> [AVAILABLE DATA]:
□ □ □ □
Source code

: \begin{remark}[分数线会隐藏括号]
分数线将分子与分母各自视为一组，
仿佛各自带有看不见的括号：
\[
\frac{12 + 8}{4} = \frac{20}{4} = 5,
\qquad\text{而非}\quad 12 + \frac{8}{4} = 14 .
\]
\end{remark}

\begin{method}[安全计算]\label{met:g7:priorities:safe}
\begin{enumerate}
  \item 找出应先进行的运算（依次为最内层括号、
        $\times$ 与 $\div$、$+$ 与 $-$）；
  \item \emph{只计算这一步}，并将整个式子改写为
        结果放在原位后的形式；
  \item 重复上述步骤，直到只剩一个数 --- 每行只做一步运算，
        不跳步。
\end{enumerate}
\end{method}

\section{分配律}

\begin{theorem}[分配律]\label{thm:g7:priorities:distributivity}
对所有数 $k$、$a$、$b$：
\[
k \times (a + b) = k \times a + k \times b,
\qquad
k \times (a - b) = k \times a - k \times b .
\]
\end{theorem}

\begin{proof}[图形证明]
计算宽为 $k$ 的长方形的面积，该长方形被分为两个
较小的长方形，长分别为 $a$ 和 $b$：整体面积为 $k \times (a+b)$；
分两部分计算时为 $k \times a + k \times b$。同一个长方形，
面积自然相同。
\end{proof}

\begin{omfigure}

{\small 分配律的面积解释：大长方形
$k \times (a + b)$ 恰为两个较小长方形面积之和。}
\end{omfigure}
□ □ □ □
> [TASK]:
All lines from the one with "重复上述步骤，直到只剩一个数 --- 每行只做一步运算，" to the end of the records must be set down exactly. Skip every line before it.

> [RESULT OF THIS TASK]:
  \item 重复上述步骤，直到只剩一个数 --- 每行只做一步运算，
        不跳步。
\end{enumerate}
\end{method}

\section{分配律}

\begin{theorem}[分配律]\label{thm:g7:priorities:distributivity}
对所有数 $k$、$a$、$b$：
\[
k \times (a + b) = k \times a + k \times b,
\qquad
k \times (a - b) = k \times a - k \times b .
\]
\end{theorem}

\begin{proof}[图形证明]
计算宽为 $k$ 的长方形的面积，该长方形被分为两个
较小的长方形，长分别为 $a$ 和 $b$：整体面积为 $k \times (a+b)$；
分两部分计算时为 $k \times a + k \times b$。同一个长方形，
面积自然相同。
\end{proof}

\begin{omfigure}

{\small 分配律的面积解释：大长方形
$k \times (a + b)$ 恰为两个较小长方形面积之和。}
\end{omfigure}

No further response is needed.